While this isn’t going to be a complete tour of Sequel, once you have things installed, you can begin to write code like this:

 style="margin:0;height:277px;width:961px">require 'sequel'
require 'pg'
DB = Sequel.connect('http://postgres://user:password@localhost/dbname')
DB.create_table :people do
primary_key :id
String :first_name
String :last_name
Integer :age
end
people = DB[:people]
people.insert( :first_name => "Fred", :last_name => "Jogers", :age => 32 )
puts "There are #{people.count} people in the database"
people.each do |person|
puts person[:first_name]
end
DB.fetch("SELECT * FROM people") do |row|
puts row[:first_name]
end

In a relatively short program, we’ve seen how we can create a table, populate that table with data, then query both the length of the table and look up rows within that table in two different ways. As you may notice, this is a lot more straightforward than working with a database driver library directly, as we did with the sqlite3 library earlier!

 

Note In the program above, you could require in sqlite3 and then change the first main line of code to DB = Sequel.sqlite to create a temporary, in-memory SQLite database.
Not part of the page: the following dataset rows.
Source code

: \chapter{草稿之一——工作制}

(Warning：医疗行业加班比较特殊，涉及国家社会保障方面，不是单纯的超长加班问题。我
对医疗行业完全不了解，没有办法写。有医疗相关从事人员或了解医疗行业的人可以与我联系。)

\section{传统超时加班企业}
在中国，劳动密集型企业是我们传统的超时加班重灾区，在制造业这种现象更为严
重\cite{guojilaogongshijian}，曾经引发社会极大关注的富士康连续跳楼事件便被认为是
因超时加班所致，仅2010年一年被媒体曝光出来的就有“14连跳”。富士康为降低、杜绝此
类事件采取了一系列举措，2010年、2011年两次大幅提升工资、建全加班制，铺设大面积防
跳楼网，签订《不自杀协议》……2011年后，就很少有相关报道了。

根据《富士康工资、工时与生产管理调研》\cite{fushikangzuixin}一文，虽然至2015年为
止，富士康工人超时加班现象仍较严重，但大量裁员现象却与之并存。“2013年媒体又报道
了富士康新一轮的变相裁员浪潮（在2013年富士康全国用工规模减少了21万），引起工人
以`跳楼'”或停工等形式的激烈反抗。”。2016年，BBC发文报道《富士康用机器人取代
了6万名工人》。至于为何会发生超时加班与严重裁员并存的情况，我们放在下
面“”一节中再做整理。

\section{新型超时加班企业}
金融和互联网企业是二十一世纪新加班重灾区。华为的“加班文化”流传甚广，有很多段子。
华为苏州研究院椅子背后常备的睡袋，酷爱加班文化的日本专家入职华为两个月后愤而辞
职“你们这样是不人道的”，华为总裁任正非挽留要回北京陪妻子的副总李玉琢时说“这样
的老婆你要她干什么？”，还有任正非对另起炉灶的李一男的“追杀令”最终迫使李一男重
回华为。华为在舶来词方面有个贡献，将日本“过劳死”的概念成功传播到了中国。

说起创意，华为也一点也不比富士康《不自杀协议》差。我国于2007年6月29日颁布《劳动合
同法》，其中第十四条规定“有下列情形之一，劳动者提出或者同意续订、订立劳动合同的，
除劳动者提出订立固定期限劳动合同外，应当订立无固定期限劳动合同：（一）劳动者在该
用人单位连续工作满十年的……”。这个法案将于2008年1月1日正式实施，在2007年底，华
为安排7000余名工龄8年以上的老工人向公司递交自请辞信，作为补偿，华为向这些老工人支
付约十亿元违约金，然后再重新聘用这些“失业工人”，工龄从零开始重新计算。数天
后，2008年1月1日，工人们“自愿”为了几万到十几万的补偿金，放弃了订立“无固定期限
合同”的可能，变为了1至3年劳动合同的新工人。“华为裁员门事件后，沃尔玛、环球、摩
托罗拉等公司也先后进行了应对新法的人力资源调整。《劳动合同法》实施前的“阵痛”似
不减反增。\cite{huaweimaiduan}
This will let you run the code if you don’t have access to a PostgreSQL server. Refer to The Database Toolkit for Ruby for more about using Sequel.

 

ActiveRecord: A Sneak Peek

So far in this blog, you’ve worked directly with databases and had to learn a whole new language: SQL. Working with a database with SQL in mind can make things more efficient and reliable than putting data into text files, say, as you did earlier, but ActiveRecord makes it easier still (and even easier than Sequel).

 

ActiveRecord abstracts away the details of SQL and makes it possible to relate to items within databases in an object-oriented fashion, as you did with PStore.

 

ActiveRecord gives you objects that correspond to rows and classes that correspond to tables, and you can work with the data using Ruby syntax, like so:

  • person = Person.where(name: "Chris").first
  • person.age = 50
  • person.save

 

This code looks through the people table for a row whose name column matches “Chris,” and puts an object relating to that row into a person. ActiveRecord makes attributes available for all that row’s columns, so changing the age column is as easy as assigning to the object’s attribute. However, once the object’s value has been changed, you issue the same method to save the changes back to the database.

 

Note The pluralization from a Person class to a people table is an automatic part of ActiveRecord’s functionality.

The previous code could replace SQL such as this:

SELECT * FROM people WHERE name = "Chris"; UPDATE people SET age = 50 WHERE name = "Chris";

 

Even SQL gurus familiar with Ruby tend to find Ruby’s syntax more natural, particularly in the scope of a Ruby program. There’s no need to mix two different languages in one program if both sets of features can be provided in Ruby alone.